AIM OF THE TASK
Lines in the listing below that contain the string "void" are to be found and copied.

.....

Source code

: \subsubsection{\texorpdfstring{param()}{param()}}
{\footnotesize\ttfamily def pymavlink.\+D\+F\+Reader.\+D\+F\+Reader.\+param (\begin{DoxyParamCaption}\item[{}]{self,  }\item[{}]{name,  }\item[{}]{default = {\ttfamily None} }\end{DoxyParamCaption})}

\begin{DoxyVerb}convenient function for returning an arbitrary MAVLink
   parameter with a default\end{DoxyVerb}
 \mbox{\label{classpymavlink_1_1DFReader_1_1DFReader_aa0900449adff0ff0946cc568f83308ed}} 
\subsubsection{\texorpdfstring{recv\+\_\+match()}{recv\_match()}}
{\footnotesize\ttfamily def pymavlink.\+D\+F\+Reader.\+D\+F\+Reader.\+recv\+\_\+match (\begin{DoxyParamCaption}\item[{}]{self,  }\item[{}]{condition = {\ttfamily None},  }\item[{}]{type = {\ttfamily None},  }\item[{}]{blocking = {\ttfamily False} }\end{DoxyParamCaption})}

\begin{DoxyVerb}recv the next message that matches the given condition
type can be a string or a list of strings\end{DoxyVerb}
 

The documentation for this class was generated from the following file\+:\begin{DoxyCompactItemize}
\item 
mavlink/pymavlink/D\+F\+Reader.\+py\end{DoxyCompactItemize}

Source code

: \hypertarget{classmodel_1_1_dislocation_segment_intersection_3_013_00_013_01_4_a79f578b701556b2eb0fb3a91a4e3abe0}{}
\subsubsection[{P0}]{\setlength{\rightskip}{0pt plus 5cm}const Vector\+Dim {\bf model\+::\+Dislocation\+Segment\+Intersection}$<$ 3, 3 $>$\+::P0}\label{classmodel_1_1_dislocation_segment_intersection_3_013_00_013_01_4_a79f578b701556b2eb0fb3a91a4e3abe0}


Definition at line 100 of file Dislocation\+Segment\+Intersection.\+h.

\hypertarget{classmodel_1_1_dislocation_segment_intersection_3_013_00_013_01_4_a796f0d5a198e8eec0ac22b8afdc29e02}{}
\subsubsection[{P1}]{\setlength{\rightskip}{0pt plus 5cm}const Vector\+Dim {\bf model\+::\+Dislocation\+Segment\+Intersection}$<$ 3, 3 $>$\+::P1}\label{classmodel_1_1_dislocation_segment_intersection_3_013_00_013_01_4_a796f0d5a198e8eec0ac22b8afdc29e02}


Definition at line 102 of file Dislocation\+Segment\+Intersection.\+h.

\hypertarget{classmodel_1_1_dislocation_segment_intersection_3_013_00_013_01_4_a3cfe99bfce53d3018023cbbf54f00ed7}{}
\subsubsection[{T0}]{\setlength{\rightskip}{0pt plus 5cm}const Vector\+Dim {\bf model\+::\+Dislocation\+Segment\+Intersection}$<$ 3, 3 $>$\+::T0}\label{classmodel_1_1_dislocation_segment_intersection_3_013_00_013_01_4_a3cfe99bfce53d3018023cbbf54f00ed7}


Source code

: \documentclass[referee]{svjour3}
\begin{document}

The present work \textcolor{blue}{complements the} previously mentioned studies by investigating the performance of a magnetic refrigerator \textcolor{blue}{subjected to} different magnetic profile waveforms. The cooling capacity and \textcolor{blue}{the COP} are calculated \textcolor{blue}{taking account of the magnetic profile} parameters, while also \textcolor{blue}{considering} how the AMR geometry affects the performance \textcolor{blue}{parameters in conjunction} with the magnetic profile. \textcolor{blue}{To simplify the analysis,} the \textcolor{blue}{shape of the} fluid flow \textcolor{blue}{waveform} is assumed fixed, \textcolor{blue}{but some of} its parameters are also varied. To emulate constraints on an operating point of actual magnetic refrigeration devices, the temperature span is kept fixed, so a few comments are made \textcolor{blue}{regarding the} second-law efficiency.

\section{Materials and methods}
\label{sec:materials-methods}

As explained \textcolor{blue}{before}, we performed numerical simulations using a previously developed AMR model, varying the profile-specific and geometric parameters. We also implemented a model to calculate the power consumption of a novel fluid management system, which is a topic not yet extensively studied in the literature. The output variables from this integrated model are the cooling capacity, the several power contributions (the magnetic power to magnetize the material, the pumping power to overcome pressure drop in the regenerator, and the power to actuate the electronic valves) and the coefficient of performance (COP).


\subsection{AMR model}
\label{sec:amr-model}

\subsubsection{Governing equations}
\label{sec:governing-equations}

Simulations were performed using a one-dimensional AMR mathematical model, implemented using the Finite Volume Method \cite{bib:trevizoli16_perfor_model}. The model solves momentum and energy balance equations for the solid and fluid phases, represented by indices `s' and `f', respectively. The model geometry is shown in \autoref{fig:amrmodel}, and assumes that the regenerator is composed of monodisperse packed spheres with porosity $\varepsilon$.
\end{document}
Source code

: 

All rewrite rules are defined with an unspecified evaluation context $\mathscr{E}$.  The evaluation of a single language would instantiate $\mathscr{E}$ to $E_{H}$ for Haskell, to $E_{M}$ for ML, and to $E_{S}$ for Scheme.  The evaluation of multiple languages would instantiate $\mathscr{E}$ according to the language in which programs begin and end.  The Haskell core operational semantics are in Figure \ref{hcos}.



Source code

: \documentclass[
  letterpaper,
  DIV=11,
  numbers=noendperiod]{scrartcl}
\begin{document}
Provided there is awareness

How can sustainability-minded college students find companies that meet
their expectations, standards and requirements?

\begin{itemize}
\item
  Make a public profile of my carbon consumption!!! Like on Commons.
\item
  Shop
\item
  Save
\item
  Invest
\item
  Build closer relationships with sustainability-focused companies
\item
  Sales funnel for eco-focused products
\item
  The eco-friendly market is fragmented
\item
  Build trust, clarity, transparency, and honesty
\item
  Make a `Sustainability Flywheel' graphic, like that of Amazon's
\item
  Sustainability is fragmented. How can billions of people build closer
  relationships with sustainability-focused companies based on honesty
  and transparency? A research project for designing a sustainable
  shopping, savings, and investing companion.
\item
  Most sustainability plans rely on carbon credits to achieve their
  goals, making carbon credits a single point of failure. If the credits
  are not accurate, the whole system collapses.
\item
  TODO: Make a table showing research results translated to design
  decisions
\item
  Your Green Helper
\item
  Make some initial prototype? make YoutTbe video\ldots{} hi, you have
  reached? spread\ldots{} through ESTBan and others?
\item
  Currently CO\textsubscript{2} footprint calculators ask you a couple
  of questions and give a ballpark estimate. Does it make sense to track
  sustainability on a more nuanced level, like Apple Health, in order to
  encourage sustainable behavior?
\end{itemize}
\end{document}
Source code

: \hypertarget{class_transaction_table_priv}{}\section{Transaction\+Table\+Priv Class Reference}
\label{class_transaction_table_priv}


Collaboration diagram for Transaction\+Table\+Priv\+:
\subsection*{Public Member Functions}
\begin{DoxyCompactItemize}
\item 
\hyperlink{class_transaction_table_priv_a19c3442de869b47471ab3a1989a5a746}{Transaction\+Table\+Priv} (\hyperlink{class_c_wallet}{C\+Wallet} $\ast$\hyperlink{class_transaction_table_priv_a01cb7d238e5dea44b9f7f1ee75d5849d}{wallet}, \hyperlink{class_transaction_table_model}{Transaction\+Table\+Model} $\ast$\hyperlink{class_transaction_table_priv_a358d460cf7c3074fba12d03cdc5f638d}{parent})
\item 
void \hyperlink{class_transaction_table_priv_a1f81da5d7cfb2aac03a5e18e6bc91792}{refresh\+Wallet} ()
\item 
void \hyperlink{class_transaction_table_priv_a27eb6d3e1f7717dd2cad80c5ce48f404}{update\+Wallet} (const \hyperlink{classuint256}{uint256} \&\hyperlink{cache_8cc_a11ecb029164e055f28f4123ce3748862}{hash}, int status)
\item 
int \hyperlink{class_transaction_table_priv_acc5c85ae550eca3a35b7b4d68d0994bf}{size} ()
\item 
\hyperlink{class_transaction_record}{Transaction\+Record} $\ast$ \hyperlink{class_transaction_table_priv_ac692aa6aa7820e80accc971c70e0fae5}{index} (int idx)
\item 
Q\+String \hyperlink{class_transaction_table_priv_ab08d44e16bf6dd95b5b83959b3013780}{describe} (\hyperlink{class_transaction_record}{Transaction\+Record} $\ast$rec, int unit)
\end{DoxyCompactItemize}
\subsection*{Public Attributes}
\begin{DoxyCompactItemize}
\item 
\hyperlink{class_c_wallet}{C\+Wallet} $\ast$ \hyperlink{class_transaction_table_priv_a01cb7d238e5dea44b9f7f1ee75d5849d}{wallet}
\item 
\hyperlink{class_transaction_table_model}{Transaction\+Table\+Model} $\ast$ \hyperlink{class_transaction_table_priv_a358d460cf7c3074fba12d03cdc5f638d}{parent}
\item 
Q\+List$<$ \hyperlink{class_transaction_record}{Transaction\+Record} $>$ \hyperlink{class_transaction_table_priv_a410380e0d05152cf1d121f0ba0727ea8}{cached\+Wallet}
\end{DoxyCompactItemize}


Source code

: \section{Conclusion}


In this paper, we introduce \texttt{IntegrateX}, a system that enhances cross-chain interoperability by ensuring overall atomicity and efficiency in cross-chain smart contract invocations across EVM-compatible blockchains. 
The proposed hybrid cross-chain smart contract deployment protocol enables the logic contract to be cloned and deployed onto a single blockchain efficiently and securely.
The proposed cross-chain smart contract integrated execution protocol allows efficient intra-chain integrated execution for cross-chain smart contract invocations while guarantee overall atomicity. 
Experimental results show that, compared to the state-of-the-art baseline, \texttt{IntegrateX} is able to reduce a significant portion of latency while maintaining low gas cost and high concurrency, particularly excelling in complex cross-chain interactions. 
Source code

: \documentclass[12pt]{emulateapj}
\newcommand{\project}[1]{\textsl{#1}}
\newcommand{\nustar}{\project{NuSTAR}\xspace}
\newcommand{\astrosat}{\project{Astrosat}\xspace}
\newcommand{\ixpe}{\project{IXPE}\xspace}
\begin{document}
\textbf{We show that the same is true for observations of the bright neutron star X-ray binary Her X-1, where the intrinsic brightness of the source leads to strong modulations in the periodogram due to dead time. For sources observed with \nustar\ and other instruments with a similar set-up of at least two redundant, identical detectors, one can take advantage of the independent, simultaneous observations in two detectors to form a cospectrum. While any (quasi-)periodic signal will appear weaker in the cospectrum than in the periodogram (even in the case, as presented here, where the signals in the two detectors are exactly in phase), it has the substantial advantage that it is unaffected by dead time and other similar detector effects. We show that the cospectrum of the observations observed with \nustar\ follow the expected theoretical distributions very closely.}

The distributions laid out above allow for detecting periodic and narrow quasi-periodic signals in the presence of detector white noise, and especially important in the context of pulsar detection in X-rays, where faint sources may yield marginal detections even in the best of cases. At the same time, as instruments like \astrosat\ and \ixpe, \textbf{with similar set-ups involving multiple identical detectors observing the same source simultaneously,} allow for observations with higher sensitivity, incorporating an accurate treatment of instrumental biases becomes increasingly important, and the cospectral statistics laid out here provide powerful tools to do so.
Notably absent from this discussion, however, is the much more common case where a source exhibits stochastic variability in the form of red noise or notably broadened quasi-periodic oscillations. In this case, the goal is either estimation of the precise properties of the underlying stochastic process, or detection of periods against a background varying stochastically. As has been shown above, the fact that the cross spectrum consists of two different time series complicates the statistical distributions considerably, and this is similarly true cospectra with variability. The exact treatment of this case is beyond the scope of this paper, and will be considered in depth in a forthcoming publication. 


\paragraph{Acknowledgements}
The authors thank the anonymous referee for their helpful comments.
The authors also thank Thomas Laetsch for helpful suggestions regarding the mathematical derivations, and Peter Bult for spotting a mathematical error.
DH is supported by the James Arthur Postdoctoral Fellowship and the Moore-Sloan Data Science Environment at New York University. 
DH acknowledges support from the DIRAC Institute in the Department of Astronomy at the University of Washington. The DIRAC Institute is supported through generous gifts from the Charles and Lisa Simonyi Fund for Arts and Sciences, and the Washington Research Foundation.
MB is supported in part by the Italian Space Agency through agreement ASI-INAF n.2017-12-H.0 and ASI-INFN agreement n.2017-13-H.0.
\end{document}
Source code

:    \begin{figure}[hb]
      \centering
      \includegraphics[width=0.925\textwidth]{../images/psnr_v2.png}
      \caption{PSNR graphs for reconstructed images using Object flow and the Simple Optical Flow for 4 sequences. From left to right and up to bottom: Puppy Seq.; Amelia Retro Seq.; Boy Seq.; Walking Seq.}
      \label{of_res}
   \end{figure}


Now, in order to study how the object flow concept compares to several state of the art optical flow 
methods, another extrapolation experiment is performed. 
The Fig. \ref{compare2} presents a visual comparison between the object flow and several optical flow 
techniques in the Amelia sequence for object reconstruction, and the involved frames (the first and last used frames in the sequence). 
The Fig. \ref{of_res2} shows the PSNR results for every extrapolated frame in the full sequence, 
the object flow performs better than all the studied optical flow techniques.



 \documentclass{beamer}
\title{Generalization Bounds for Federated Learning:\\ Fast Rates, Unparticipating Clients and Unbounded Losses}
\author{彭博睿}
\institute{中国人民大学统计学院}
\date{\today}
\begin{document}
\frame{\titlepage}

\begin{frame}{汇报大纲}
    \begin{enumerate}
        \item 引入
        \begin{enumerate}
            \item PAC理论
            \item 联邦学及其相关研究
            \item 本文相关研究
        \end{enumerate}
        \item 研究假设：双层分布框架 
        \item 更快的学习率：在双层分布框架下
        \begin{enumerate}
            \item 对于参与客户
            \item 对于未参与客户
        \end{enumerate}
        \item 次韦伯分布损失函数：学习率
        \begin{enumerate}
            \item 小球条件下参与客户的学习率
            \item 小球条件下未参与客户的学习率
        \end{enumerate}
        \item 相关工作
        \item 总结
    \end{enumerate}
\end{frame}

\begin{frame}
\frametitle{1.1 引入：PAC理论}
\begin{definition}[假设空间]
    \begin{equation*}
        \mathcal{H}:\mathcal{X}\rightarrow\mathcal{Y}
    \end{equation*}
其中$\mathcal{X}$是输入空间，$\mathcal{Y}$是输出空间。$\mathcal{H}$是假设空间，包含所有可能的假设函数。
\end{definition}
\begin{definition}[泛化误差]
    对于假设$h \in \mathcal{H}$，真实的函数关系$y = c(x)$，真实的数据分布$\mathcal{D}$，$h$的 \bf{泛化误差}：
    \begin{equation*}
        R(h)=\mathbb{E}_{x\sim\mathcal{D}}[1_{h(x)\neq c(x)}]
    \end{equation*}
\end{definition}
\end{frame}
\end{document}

.....

SOLUTION TO THIS PROBLEM
void \hyperlink{class_transaction_table_priv_a1f81da5d7cfb2aac03a5e18e6bc91792}{refresh\+Wallet} ()
void \hyperlink{class_transaction_table_priv_a27eb6d3e1f7717dd2cad80c5ce48f404}{update\+Wallet} (const \hyperlink{classuint256}{uint256} \&\hyperlink{cache_8cc_a11ecb029164e055f28f4123ce3748862}{hash}, int status)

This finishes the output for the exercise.